> What you will do: Tell how many lines in the data below include the word "outlined". The answer is the number only.
====
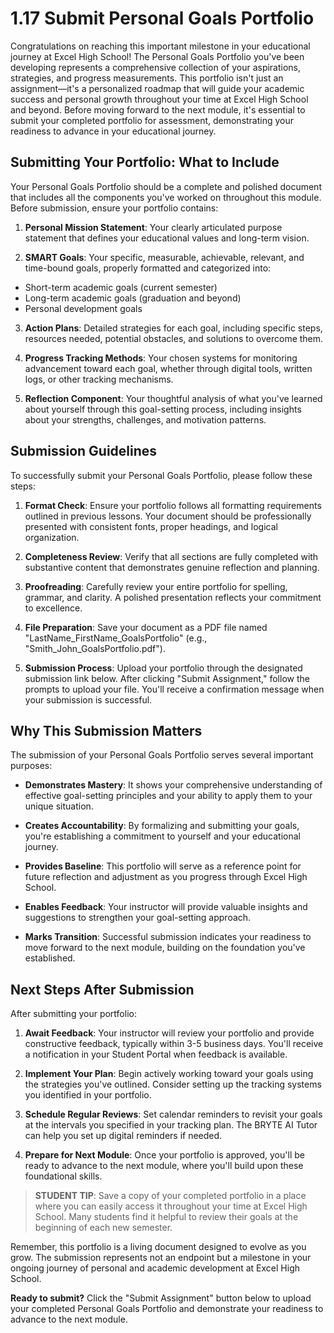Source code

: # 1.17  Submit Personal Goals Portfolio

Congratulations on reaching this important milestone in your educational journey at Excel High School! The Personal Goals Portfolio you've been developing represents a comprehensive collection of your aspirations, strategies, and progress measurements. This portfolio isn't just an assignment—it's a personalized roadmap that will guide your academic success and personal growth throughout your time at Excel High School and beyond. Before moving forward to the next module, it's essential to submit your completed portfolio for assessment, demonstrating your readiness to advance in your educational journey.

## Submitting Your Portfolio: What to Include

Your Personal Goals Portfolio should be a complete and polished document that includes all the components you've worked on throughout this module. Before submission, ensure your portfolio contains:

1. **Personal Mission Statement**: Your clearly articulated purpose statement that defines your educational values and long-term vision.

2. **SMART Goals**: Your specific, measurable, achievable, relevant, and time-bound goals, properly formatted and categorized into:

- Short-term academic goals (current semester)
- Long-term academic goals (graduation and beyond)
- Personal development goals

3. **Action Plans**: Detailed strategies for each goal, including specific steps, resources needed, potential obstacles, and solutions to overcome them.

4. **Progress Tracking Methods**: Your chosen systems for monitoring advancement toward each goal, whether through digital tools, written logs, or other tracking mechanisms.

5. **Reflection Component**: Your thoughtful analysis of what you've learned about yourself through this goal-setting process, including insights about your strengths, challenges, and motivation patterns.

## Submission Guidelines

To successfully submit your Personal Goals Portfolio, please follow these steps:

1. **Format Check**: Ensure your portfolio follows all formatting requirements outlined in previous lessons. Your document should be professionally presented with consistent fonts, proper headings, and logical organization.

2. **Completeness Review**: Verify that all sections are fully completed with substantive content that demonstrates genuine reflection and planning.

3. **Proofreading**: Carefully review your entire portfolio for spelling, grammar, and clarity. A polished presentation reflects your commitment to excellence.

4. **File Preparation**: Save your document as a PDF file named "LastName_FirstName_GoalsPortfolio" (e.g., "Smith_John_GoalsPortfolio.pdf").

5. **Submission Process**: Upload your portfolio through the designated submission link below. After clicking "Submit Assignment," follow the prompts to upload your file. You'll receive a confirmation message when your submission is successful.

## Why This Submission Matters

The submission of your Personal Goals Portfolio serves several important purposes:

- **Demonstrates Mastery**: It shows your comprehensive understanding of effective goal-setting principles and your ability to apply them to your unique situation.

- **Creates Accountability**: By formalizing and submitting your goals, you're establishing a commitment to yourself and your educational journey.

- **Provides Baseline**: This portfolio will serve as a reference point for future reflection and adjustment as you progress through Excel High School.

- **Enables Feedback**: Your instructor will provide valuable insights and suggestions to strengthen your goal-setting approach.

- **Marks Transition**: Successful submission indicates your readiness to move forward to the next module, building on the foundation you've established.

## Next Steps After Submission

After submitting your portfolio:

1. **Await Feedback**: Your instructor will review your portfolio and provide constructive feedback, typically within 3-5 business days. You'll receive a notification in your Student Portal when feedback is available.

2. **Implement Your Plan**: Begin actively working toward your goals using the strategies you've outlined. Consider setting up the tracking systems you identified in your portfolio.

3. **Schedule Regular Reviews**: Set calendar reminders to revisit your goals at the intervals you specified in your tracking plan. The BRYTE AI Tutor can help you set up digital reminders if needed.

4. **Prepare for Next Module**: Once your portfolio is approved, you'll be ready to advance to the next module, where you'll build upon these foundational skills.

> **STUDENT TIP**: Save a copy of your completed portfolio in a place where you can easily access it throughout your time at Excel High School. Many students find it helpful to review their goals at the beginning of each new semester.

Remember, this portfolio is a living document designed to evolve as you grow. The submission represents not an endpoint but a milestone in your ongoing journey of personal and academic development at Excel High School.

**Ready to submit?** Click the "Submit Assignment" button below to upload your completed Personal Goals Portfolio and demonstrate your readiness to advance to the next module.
====
> Task result: 2